Even giving schools a one-year pass wouldn’t solve all accountability problems. School letter grades are partially based on an improvement score component. That’s calculated with year-over-year test score comparisons so the state will have to find solutions for calculating the grades for years to come.
“We need to maintain an accountability system next year as much as possible,” Dobard said. “Even if SPS and letter grades are given to schools and just for informational purposes.”
Holly Reid, the chief of policy and portfolio at NSNO, also said it is especially important for schools to know how charter renewals will be handled so they can budget accordingly.
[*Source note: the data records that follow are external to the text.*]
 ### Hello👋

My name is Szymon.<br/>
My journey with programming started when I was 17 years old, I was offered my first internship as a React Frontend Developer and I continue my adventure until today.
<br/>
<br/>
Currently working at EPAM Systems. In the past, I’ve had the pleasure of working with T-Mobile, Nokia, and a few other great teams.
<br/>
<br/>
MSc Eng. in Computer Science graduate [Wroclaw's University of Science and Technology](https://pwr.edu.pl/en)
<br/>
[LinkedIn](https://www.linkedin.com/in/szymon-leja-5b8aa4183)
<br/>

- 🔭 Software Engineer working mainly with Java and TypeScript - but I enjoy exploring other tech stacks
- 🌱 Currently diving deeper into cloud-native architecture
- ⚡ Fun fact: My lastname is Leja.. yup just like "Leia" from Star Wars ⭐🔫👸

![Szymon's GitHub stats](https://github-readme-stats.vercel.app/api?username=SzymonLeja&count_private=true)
Even though schools have unique funding protection in Louisiana, budget implications seem likely to affect all aspects of life.
The shutdown has also affected the district’s ability to review high school student files, which it began last fall after the graduation scandal at John F. Kennedy High School. Asked about the second round of reviews that were supposed to occur this spring, the district provided the following statement.
“During this time, NOLA-PS is focused on providing guidance and support to schools with regard to awarding credit to high school students given the uncertainties created by the COVID-19 pandemic. Round two audits have not yet been rescheduled and the process will most likely be modified to adapt to the current reality. The district is considering options to evaluate credit accumulation, provide feedback to schools and to review promotional decisions while continuing to respect the Governor’s stay-at-home order. This work is ongoing.”